Sağlık Bakanlığı'nın tıkanan sağlık sistemi için yeni formül arayışına girdiğini söyleyen Süleyman Kaynak şöyle devam etti:

"5 dakikada bir hasta bakarak mesaisini tamamlamış olan bir hekim, yaklaşık olarak 8 saatte 96 ile 100 arasında hasta bakmış olur. Bu gerçek hayatta bazı durumlarda bu rakamların da üzerine çıkmaktadır. Soru şu; akşama kadar mesai saatinde 100 hastaya bakan bir hekimin 101’inci 102’nci 103’üncü hastası olmak ister misiniz? Önce bu sorunun cevaplandırılması gerekir. Dolayısıyla mesai sonrası çalışma hekimlerin ve sağlık personelinin çok hızla zaten tükenmişlik sendromunun, yorgunluğun, psikolojik travmanın, depresyonun daha da yaygınlaşmasına yol açacaktır.  Türkiye’de sağlık sistemi, sağlıkta dönüşüm programının 20 yıldır bilim dışı inatla uygulanması neticesinde artık tıkandı. Maalesef sağlıkta terör diyebileceğimiz, sağlıkta aşırı şiddetin yer alması nedeniyle genç hekimlerimiz artık bu ülkede hekimlik yapmak istemiyorlar. "

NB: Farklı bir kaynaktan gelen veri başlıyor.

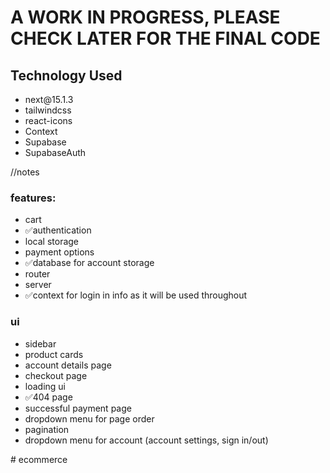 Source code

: <h1>A WORK IN PROGRESS, PLEASE CHECK LATER FOR THE FINAL CODE</h1>

<h2>Technology Used</h2>
<ul>
<li>next@15.1.3</li>
<li>tailwindcss</li>
<li>react-icons</li>
<li>Context</li>
<li>Supabase</li>
<li>SupabaseAuth</li>

</ul>

//notes

<h3>features:</h3>
<ul>
<li>cart</li>
<li>✅authentication</li>
<li>local storage</li>
<li>payment options</li>
<li>✅database for account storage</li>
<li>router</li>
<li>server</li>
<li>✅context for login in info as it will be used throughout</li>
</ul>
<h3>ui</h3>
<ul>
<li>sidebar</li>
<li>product cards</li>
<li>account details page</li>
<li>checkout page</li>
<li>loading ui</li>
<li>✅404 page</li>
<li>successful payment page</li>
<li>dropdown menu for page order</li>
<li>pagination</li>
<li>dropdown menu for account (account settings, sign in/out)</li>
</ul>
# ecommerce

"3 BİNİ GEÇKİN HEKİM YURTDIŞINA GİDECEK"

Bu yıl itibariyle 3 bini geçkin hekimin yurtdışına gideceğini düşünüyoruz. Çünkü şu anda 2 bini geçkin hekimin Türk Tabipler Birliği'nden iyi hal belgesi aldığını biliyoruz. Genç hekimlerimiz artık Türkiye’de, kendi yetiştikleri ülkede hekimlik mesleği itibariyle bir gelecek görememekte. Ne yazık ki bu konuda en üst düzeyden 'Giderlerse gitsinler' şeklinde söylenen ifadelerden hekimlik camiası çok ağır bir şekilde olumsuz etkilemiştir. Çok ağır bir travmadır hekimlik adına ve bu nedenle belki de söylenen bu söz nedeniyle pek çok hekim arkadaşımız bu ülkede hekimlik yapmayı arzu etmemekte ve yeni arayışlara girmiş bulunmaktadır. Bu Türkiye için ciddi bir manevi ve manevi bir kayıptır. Ne yazık ki bu özlük hakları, çalışma koşulları gelir düzeyi sağlıkta şiddet, liyakatsiz atamalar gibi ya da idari, hukuki birçok baskı nedeniyle hekimler kendilerini daha uygar, sağlıklı, iyi koşullarda mesleklerini sürdürebilecekleri ülkeler aramaktadır. Bu da son derece üzücüdür."